_Exercise brief_
Would you reproduce, word for word, only the lines running from the top of the data through the line containing "of your code.", and none of the pictures?

_Supplied records_
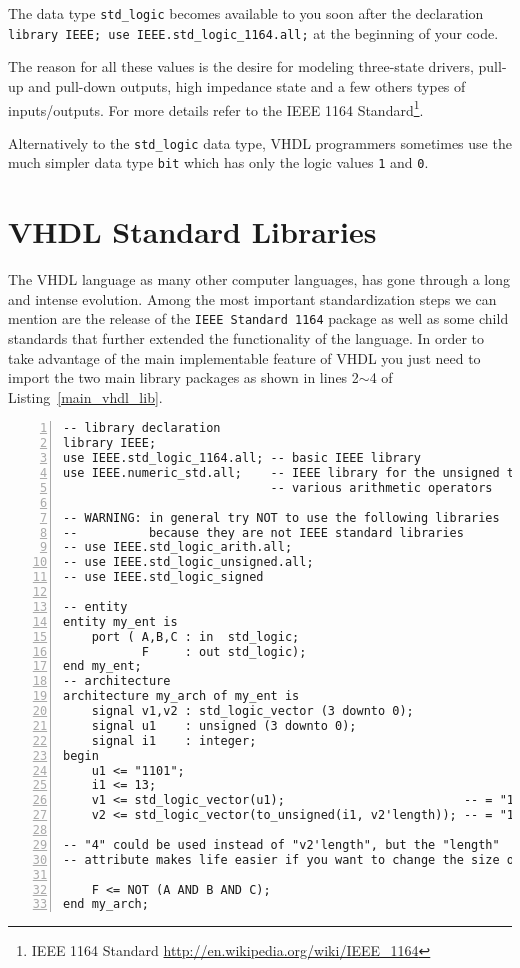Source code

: The data type \texttt{std\_logic} becomes available to you soon after the declaration \texttt{library IEEE; use IEEE.std\_logic\_1164.all;} at the beginning of your code.

The reason for all these values is the desire for modeling three-state drivers, pull-up and pull-down outputs, high impedance state and a few others types of inputs/outputs. For more details refer to the IEEE 1164 Standard\footnote{IEEE 1164 Standard \footnotesize\url{http://en.wikipedia.org/wiki/IEEE_1164}}.

Alternatively to the \texttt{std\_logic} data type, VHDL programmers sometimes use the much simpler data type \texttt{bit} which has only the logic values \texttt{1} and \texttt{0}.

\section{VHDL Standard Libraries}
The VHDL language as many other computer languages, has gone through a long and intense evolution. Among the most important standardization steps we can mention are the release of the \texttt{IEEE Standard 1164} package as well as some child standards that further extended the functionality of the language. In order to take advantage of the main implementable feature of VHDL you just need to import the two main library packages as shown in lines 2$\sim$4 of Listing~\ref{main_vhdl_lib}.

\noindent
\begin{minipage}{0.99\linewidth}
\begin{lstlisting}[numbers=left,label=main_vhdl_lib, caption=Typical inclusions of IEEE standard libraries.]
-- library declaration
library IEEE;
use IEEE.std_logic_1164.all; -- basic IEEE library
use IEEE.numeric_std.all;    -- IEEE library for the unsigned type and
                             -- various arithmetic operators

-- WARNING: in general try NOT to use the following libraries
--          because they are not IEEE standard libraries
-- use IEEE.std_logic_arith.all;
-- use IEEE.std_logic_unsigned.all;
-- use IEEE.std_logic_signed

-- entity
entity my_ent is
	port ( A,B,C : in  std_logic;
	       F     : out std_logic);
end my_ent;
-- architecture
architecture my_arch of my_ent is
    signal v1,v2 : std_logic_vector (3 downto 0);
    signal u1    : unsigned (3 downto 0);
    signal i1    : integer;
begin
    u1 <= "1101";
    i1 <= 13;
    v1 <= std_logic_vector(u1);                         -- = "1101"
    v2 <= std_logic_vector(to_unsigned(i1, v2'length)); -- = "1101"

-- "4" could be used instead of "v2'length", but the "length"
-- attribute makes life easier if you want to change the size of v2

	F <= NOT (A AND B AND C);
end my_arch;
\end{lstlisting}
\end{minipage}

_Output_
Source code

: The data type \texttt{std\_logic} becomes available to you soon after the declaration \texttt{library IEEE; use IEEE.std\_logic\_1164.all;} at the beginning of your code.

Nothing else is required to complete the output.